Wir bedanken uns bei AvL für die Übersetzung und für die Geduld, da es mit der Veröffentlichung doch etwas gedauert hat.

Nationales Programm in Höhe von 1,5 Millionen Pfund (1,75 Millionen Euro/3,4 Millionen DM) wird jeden Lehrer der Oberstufe in England ausbilden

Hunderte Schulen übers ganze Land werden Expertenzentren für die Holocaust-Ausbildung werden, nachdem ein nationales Programm heute gestartet wurde. Der Plan, der in 300 Schulen angewendet werden wird, ist Teil eines neuen 1,5 Millionen Pfund teuren Holocaust-Lehrprogramms, das vom Londoner Universitätsinstitut für Bildung durchgeführt wird.
Wie TES im November mitteilte, wird das Holocaust-Ausbildungs-Förderprogramm intensive Spezialübungsmaßnahmen für 3.500 Lehrer anbieten – einem aus jeder Oberschule in England. Die erste Kohorte (sic!) von 150 wird an einem 1-Tages-Arbeitsseminar in London Anfang November teilnehmen und an einem zweiten Seminar drei Wochen später. Dies wird durch ähnliche Sitzungen in Liverpool gefolgt werden. Die Schulung wird dann über die nächsten zwei Jahre im ganzen Land ausgebreitet werden.

Von diesen Lehrern werden 300 in der Lage sein, ihre Schulung mit einem Master-Abschluß-Kurs in Holocaust-Ausbildung fortzusetzen. Deren Schulen werden dann als Leuchttürme für dieses Thema ausgezeichnet werden. Der Master-Kurs, der im Internet durchgeführt werden wird, wird für die teilnehmenden Lehrer kostenlos sein. Die Kosten werden gemeinsam durch die Pears Stiftung und der Abteilung für Kinder, Schulen und Familien getragen werden.

Stuart Foster, Direktor des Programms, sagte: „Professionelle Weiterbildung kann sehr kurzlebig sein. Wir wollen, daß es ein laufender Prozeß wird, anstelle daß Leute weggehen und es vergessen.“ Die Experten-Lehrer werden die Holocaust-Ausbildung an ihren Schulen koordinieren. Oft wird das Thema während des Geschichts-, Englisch- und Staatsbürgerkundeunterrichts besprochen, aber mit wenig Zusammenarbeit innerhalb des Lehrkörpers.

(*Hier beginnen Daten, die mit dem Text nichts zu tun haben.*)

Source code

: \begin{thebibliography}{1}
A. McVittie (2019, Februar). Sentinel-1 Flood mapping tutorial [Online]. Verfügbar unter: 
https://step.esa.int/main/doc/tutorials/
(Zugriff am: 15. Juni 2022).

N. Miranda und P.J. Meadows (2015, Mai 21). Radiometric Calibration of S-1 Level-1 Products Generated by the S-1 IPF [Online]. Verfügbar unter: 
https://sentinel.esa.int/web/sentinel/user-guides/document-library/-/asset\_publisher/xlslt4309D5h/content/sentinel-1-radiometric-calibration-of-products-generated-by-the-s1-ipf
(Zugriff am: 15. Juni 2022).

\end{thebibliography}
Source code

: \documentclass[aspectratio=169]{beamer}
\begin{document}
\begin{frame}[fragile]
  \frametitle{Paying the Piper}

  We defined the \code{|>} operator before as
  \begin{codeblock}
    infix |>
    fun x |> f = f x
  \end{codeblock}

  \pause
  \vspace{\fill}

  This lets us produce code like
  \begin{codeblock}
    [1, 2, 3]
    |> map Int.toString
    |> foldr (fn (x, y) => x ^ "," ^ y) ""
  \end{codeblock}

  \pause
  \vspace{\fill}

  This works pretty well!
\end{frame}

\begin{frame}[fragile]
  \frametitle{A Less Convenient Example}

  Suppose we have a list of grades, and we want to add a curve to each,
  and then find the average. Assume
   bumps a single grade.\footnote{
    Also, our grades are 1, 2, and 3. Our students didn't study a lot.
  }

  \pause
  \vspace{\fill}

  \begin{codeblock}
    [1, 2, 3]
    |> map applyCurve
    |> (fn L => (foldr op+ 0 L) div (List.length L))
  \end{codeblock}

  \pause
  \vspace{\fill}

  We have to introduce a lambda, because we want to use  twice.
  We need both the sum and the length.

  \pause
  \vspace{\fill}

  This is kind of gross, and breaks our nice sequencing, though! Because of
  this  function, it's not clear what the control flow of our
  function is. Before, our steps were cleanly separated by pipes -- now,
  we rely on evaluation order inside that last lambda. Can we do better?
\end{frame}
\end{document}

„Arbeiten diese Lehrer zusammen?”, sagte Dr. Foster. „Gibt es einen Geist der Zusammenarbeit in den Schulen? Oft ist die Planung ein wenig willkürlich. Wir wollen, daß die Schulen darüber nachdenken, wie sie ihren Lehrplan organisieren.“ Die Holocaust-Experten werden auch neue Lehrmaterialen ausprobieren und Erfahrungsberichte und Vorschläge zur Verbesserung einreichen. Schlußendlich werden sie mit örtlichen Behörden zusammenarbeiten, indem sie abgestimmte Holocaust-Ausbildung in alle örtliche Schule einbringen werden.

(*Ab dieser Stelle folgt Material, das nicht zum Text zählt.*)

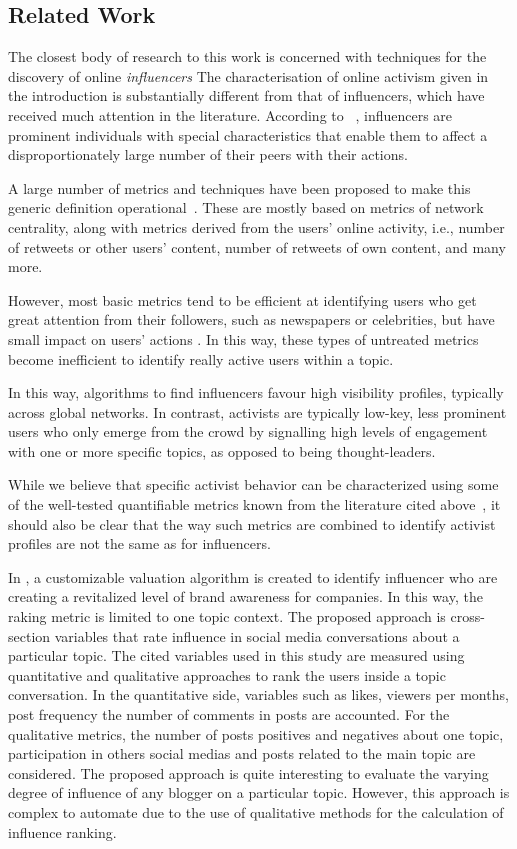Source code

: \documentclass[runningheads]{llncs}
\begin{document}
\subsection{Related Work}

The closest body of research to this work is concerned with techniques for the discovery of online \textit{influencers} 
The characterisation of online activism given in the introduction is substantially different from that of influencers, which have received much attention in the literature.
According to ~\cite{Kardara2015}, influencers are prominent individuals with special characteristics that enable them to	affect a disproportionately large number of their peers with their actions.

A large number of metrics and techniques have been proposed to make this generic definition operational~\cite{RIQUELME2016949}. These are mostly based on metrics of network centrality, along with metrics derived from the users' online activity, i.e., number of retweets or other users' content, number of retweets of own content, and many more. 

However, most basic metrics tend to be efficient at identifying users who get great attention from their followers, such as newspapers or celebrities, but have small impact on users' actions \cite{MEEYOUNG2010}. In this way, these types of untreated metrics become inefficient to identify really active users within a topic.

In this way, algorithms to find influencers favour high visibility profiles, typically across global networks. In contrast, activists are typically low-key, less prominent users who only emerge from the crowd by signalling high levels of engagement with one or more specific topics, as opposed to being thought-leaders. 

While we believe that specific activist behavior can be characterized using some of the well-tested quantifiable metrics known from the literature cited above~\cite{RIQUELME2016949}, it should also be clear that the way such metrics are combined to identify activist profiles are not the same as for influencers. 

In \cite{MATIC2011}, a customizable valuation algorithm is created to identify influencer who are creating a revitalized level of brand awareness for companies. In this way, the raking metric is limited to one topic context. The proposed approach is cross-section variables that rate influence in social media conversations about a particular topic. The cited variables used in this study are measured using quantitative and qualitative approaches to rank the users inside a topic conversation. In the quantitative side, variables such as likes, viewers per months, post frequency the number of comments in posts are accounted. For the qualitative metrics, the number of posts positives and negatives about one topic, participation in others social medias and posts related to the main topic are considered.  The proposed approach is quite interesting to evaluate the varying degree of influence of any blogger on a particular topic. However, this approach is complex to automate due to the use of qualitative methods for the calculation of influence ranking.
\end{document}

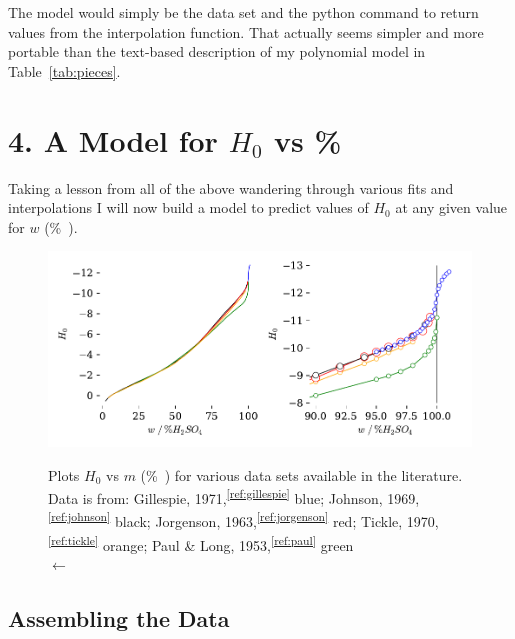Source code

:\documentclass[]{tufte-handout}
\newcommand{\tss}[1]{\textsuperscript{#1}}
\begin{document}
The model would simply be the data set and the python command to return values from the interpolation function. That actually seems simpler and more portable than the text-based description of my polynomial model in Table~\vref{tab:pieces}.

\clearpage

\section{4. A Model for $H_0$ vs \%}

Taking a lesson from all of the above wandering through various fits and interpolations I will now build a model to predict values of $H_0$ at any given value for $w$ (\unit{\percent{}}).

\begin{figure}
  \centering
  \caption{Plots $H_0$ vs $m$ (\unit{\percent{}}) for various data sets available in the literature. Data is from: Gillespie, 1971,\tss{\ref{ref:gillespie}} blue; Johnson, 1969,\tss{\ref{ref:johnson}} black; Jorgenson, 1963,\tss{\ref{ref:jorgenson}} red; Tickle, 1970,\tss{\ref{ref:tickle}} orange; Paul \& Long, 1953,\tss{\ref{ref:paul}} green\\ $\longleftarrow$} 
  \hspace*{-10mm}
 \includegraphics[scale=0.75]{images/plot_F1} 
  \label{fig:plot_F1}
\end{figure}
\vspace{-10mm}
\subsection{Assembling the Data}
\end{document}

Sie werden auch mit Lehrern aus dem ganzen Land vernetzt sein als ein Teil eines Online Netzwerkes, das das nationale Ausbildungsprogramm unterstützt. Paul Salmons, der Programmleiter für den Lehrplan und die Entwicklung, sagte: „Eines der größten Schätze des Programms wird dieses Reservoir an Lehrern mit Erfahrung, Ideen und Kenntnissen aus dem Unterricht sein. Sie werden wirklich aufgehen in der innovativsten Forschung über Holocaust-Geschichte und -Ausbildung.“

Derzeit stellt der Holocaust einen Teil des nationalen Pflichtlehrplans dar, aber Lehrer finden es oft ein schwieriges Thema, das zielführend zu lehren sei. „Sie sprechen über einen Massenmord – eines (sic!) der schlimmsten Greuel, deren Menschen fähig sind”, sagte Herr Salmons. „Das kann sehr verstörend und belastend für junge Menschen sein. Wir suchen einen Weg, wie wir sie berühren können, ohne sie dabei zu traumatisieren.“ „Lehrer wollen tiefgehende Auseinandersetzung mit dem Holocaust fördern, aber nicht Abscheu, Horror und Ekel. Der Schlüssel besteht darin, das Lernen anzuregen, nicht zu schockieren.“

Judith Vandervelde, ein Ausbilderin am Jüdischen Museum in London, stimmt zu, daß es einen dringenden Bedarf für zielführende Lehrmethoden über den Holocaust an Schulen gibt. „Das Verständnis, daß Schüler eine Auseinandersetzung mit Holocaust-Überlebenden von Angesicht zu Angesicht erhalten, ist äußerst unglaublich“, sagte sie. „Aber sie werden nicht für ewig dasein.“ „Wir müssen sehen, wie wir diese Verknüpfung weiterführen werden, ohne daß die Schüler mit Überlebenden sprechen können. Wir müssen einige Jahre nach vorne schauen und die Holocaust-Ausbildung fühlbar und greifbar machen.“

Quelle: TES 10. Juli 2009

Siehe auch:
www.hedpuk.org



Tags: Allgemeines

28 responses so far ↓

  • 1 Michaman // Jul 17, 2009 at 14:13

    Eine Schande, daß es soetwas noch nicht in Deutschland gibt. Schlimm.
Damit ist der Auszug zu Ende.